Data Ownership In AI’s Age

You swim in data. You create new data every day. If your health app counts your steps? It’s new data. Oura ring that tracks your biometrics? Valuable data. Your posts on social media, even the stupid jokes that got zero likes? More data.

These are all data that AI companies would love to harvest. You cannot build good AI without good data, which is why many consider data as the “new oil” during the AI. The problem, though, is that even if your data is valuable In theoryThe reality is that it is difficult to make money from your own personal data as you have no leverage as an individual. (Open AI is not knocking on your door to buy your old tweets.)

Go into Vana. “I think data is this basic resource that drives the next generation of AI, and really the next generation of our digital economy,” says Anna Kazlauskas, co -founder of Vana and CEO of Open Data Labs. “Many people are honestly not aware that they actually own their data.”

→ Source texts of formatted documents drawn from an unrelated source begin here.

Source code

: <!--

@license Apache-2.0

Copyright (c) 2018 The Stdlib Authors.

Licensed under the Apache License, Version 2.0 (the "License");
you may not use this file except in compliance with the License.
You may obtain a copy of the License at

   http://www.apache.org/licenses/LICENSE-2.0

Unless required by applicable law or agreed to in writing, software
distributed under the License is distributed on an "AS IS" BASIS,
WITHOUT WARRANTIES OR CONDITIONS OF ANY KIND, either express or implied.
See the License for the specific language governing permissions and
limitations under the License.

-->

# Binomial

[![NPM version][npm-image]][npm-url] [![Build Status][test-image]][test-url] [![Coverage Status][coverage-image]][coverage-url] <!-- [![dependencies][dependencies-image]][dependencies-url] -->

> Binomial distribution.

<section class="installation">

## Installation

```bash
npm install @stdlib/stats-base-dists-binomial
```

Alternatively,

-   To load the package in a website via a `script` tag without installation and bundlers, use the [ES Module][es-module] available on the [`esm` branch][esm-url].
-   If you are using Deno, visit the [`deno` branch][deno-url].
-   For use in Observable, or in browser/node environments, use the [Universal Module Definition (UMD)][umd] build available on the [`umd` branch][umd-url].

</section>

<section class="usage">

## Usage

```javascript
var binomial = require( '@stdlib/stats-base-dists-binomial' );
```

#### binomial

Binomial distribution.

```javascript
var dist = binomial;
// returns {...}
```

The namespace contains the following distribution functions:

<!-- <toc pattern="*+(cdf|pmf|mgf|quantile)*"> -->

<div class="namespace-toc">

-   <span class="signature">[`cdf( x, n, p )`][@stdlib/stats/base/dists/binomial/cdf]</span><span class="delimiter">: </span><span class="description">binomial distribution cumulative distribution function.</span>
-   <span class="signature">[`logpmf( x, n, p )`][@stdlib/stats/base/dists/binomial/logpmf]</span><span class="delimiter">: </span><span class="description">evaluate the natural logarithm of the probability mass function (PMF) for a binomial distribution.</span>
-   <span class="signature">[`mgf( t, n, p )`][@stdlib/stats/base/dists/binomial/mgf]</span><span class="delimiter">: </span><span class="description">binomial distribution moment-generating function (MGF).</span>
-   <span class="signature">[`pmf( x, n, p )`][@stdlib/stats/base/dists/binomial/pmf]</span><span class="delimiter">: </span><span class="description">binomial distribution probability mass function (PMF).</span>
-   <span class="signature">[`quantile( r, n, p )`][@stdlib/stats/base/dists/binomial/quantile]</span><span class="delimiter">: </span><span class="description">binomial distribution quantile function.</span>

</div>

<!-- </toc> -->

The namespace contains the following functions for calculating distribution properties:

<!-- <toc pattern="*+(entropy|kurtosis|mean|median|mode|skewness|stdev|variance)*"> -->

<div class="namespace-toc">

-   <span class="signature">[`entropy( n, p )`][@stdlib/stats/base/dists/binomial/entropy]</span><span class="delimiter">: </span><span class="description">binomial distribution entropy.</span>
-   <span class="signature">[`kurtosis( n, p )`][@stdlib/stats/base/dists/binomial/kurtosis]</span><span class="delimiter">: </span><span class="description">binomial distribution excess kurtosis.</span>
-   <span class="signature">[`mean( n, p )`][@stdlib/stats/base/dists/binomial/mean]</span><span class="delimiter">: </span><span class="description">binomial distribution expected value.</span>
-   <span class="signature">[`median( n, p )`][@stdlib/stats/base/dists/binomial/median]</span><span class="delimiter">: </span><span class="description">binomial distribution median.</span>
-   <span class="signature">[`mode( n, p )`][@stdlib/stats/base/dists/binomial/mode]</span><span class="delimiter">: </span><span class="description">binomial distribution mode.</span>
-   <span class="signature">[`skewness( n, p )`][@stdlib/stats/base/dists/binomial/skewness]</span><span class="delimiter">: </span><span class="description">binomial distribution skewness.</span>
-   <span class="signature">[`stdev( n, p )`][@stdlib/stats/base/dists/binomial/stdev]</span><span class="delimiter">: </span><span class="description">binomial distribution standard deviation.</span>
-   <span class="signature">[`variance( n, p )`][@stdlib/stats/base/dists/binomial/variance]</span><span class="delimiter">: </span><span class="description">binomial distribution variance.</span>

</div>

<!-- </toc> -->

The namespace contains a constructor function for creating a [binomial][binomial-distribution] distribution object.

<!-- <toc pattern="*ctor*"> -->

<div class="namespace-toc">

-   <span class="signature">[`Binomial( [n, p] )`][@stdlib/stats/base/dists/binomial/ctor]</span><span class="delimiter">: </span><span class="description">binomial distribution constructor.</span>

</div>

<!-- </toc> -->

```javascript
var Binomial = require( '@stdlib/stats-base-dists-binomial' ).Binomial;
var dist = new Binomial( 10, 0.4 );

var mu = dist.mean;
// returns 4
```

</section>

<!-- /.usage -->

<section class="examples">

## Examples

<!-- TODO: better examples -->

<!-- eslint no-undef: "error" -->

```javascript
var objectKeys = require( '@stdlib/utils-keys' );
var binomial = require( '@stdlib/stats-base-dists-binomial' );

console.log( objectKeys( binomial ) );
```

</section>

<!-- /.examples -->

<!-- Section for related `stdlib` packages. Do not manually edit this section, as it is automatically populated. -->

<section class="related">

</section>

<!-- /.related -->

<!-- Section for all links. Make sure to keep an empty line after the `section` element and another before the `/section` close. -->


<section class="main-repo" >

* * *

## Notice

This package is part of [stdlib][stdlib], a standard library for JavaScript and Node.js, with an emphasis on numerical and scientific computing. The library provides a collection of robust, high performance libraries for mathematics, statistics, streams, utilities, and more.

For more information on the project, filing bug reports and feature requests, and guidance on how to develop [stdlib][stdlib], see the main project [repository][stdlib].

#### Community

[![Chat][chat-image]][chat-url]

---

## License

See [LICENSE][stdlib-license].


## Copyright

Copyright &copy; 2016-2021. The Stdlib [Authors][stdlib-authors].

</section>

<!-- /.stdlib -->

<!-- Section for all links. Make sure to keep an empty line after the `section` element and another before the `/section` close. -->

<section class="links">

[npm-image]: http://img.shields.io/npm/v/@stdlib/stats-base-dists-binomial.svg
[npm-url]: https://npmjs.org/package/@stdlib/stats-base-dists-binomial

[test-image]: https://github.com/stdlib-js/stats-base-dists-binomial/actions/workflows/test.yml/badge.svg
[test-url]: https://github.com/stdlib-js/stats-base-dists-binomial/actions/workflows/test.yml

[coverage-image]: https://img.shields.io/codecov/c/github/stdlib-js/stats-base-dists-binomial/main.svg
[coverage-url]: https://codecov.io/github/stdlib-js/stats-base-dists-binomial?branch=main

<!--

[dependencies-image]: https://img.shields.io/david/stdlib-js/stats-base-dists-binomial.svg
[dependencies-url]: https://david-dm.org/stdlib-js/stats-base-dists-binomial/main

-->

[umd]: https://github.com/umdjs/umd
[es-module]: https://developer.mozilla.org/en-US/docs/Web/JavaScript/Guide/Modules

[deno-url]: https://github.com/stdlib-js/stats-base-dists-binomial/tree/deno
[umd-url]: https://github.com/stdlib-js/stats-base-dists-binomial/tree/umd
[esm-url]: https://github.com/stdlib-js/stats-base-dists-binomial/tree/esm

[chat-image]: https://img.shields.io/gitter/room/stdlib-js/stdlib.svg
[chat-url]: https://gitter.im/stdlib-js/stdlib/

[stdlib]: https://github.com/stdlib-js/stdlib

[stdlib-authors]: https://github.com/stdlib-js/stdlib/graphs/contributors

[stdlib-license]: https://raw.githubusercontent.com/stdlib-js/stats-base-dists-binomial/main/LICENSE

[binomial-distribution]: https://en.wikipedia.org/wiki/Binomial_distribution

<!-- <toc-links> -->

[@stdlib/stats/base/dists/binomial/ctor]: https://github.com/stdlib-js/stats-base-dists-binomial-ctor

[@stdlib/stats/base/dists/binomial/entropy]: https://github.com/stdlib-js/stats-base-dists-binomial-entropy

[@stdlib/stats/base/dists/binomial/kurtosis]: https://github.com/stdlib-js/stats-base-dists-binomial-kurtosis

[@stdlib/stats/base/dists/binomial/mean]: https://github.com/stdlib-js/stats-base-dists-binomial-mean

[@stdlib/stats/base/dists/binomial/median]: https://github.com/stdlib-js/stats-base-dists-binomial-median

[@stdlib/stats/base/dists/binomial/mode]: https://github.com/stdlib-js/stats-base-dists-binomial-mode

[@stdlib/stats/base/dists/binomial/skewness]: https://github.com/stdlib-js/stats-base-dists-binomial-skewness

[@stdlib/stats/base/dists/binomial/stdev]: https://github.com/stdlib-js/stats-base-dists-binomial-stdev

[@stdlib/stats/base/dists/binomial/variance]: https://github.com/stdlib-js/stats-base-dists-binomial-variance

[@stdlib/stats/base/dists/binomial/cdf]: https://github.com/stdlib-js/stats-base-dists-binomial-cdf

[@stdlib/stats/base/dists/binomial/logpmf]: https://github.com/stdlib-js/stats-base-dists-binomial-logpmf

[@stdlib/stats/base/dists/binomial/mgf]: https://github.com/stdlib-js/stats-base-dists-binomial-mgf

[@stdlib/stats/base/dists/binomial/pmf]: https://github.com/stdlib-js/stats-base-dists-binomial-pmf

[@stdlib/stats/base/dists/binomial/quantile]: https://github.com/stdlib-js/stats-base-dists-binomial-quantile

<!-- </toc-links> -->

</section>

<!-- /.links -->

But you own your data. And it is valuable … if you can somehow go with millions of others who also own their data. This would give you negotiating power. And that is VANA’s mission: to create an ecosystem for user -owned data, which in turn burns the user -owned AI.

This ecosystem involves a mix of Data Daos (a “Workers’ Union” for data), decentralized data market sites, the recently launched VRC-20 token and a new collaboration with Flower Labs to build the world’s first user-owned basic model. (Exhibition A, who decentralized AI, crawls into mainstream: Vana/Flower collaboration was covered by the cable.)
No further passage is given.